Ze was opgehouden met zingen. Nu was het nog stiller. Hoog in de blauwe lucht ging een vliegtuig over. Het bromde heel vriendelijk. “O, Heer, wij danken U van harte, voor nooddruft en voor overvloed. Daar menig mens eet brood der smarte, hebt Gij ons mild en welgemoed. Doch geef dat onze ziele niet, aan dit verganklijk leven kleef, maar alles doet wat Gij gebiedt en eindelijk eeuwig bij U leef. Amen.”
“Gaan we gelijk weg?”.
“Had ik al amen gezegd, Kees. Na de afwas gaan we weg. Nou goed?”

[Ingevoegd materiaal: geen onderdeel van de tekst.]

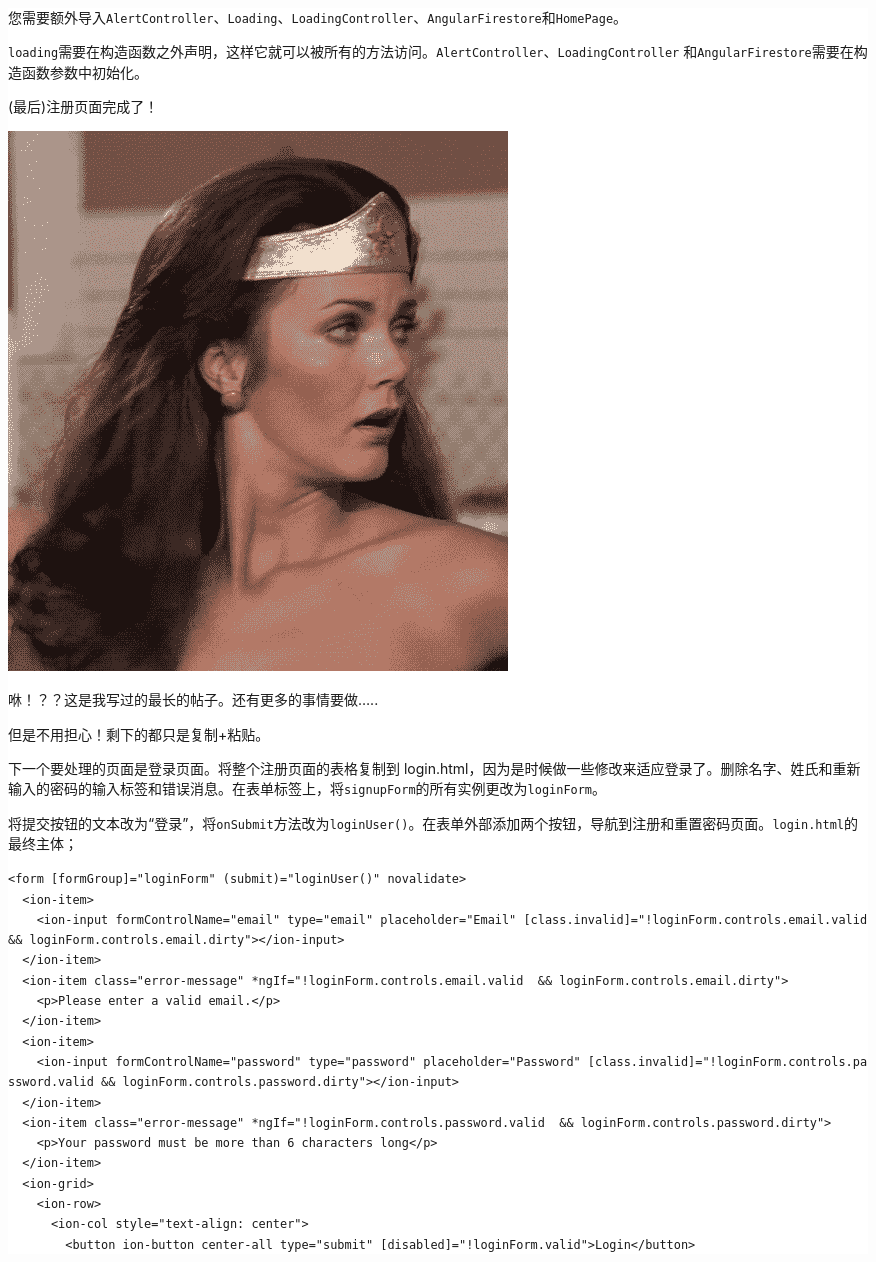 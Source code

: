 您需要额外导入`AlertController`、`Loading`、`LoadingController`、`AngularFirestore`和`HomePage`。

`loading`需要在构造函数之外声明，这样它就可以被所有的方法访问。`AlertController`、`LoadingController` 和`AngularFirestore`需要在构造函数参数中初始化。

(最后)注册页面完成了！

![tenor](img/76e0ca3d38cba0cd437414fee8e63e28.png)

咻！？？这是我写过的最长的帖子。还有更多的事情要做…..

但是不用担心！剩下的都只是复制+粘贴。

下一个要处理的页面是登录页面。将整个注册页面的表格复制到 login.html，因为是时候做一些修改来适应登录了。删除名字、姓氏和重新输入的密码的输入标签和错误消息。在表单标签上，将`signupForm`的所有实例更改为`loginForm`。

将提交按钮的文本改为“登录”，将`onSubmit`方法改为`loginUser()`。在表单外部添加两个按钮，导航到注册和重置密码页面。`login.html`的最终主体；

```
<form [formGroup]="loginForm" (submit)="loginUser()" novalidate>
  <ion-item>
    <ion-input formControlName="email" type="email" placeholder="Email" [class.invalid]="!loginForm.controls.email.valid && loginForm.controls.email.dirty"></ion-input>
  </ion-item>
  <ion-item class="error-message" *ngIf="!loginForm.controls.email.valid  && loginForm.controls.email.dirty">
    <p>Please enter a valid email.</p>
  </ion-item>
  <ion-item>
    <ion-input formControlName="password" type="password" placeholder="Password" [class.invalid]="!loginForm.controls.password.valid && loginForm.controls.password.dirty"></ion-input>
  </ion-item>
  <ion-item class="error-message" *ngIf="!loginForm.controls.password.valid  && loginForm.controls.password.dirty">
    <p>Your password must be more than 6 characters long</p>
  </ion-item>
  <ion-grid>
    <ion-row>
      <ion-col style="text-align: center">
        <button ion-button center-all type="submit" [disabled]="!loginForm.valid">Login</button>
```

Zaterdags na enen was het meestal feest. M’n moeder vond dat ze afgelopen week genoeg gedaan had, een standpunt dat door mijn vader ook wat hem betreft gedeeld werd. Hij hoefde dus niet op karwei, zoals verder elke dag. En nooit meer dan een dag of vijf vakantie per jaar. Hij had een strenge baas, die ook bij ons in de kerk zat.
“Dat is nou je broeder”, had ik hem een keer woedend horen zeggen. Hij stotterde wat hij anders nooit deed.
“Hou je nou maar koest tegen hem. Je weet hoe hij is. Stempelen kun je altijd nog.”
“Jij hebt makkelijk praten. Jij hebt geen baas boven je.”
“O nee, en jij dan?” Zo waren ze nog even doorgegaan en dat gebeurde zo wel vaker. Maar echt ruzie hadden ze nooit.
Zaterdags gingen we soms naar ‘Plaswijk’ of naar de ‘Oude Plantage’, maar het meest naar de markt op de Goudsesingel. Door de Noordmolenstraat, over de Noorderbrug en dan rechtsaf de Jonker Fransstraat in. Voor de ringenwinkel van Ameling in de Noordmolenstraat stond Elly, het vriendinnetje van mijn zus Jannie. Of Jannie bij haar kwam spelen. Maar Jannie keek wel uit. Ze had vanmorgen al lopen zeuren om een ijsje of zo en dat wilde ze nu echt niet mislopen. De Jonker Fransstraat was een drukke en eindeloos lange straat. Jannie raakte al gauw achter. Die liep weer te dromen of ze keek te lang in de etalages. Ik wandelde veilig tussen mijn vader en moeder in. Een paar weken geleden was ik ook achter geraakt en door een hond aangevallen. Ik had gekrijst van de pijn en een heleboel mensen waren stil blijven staan.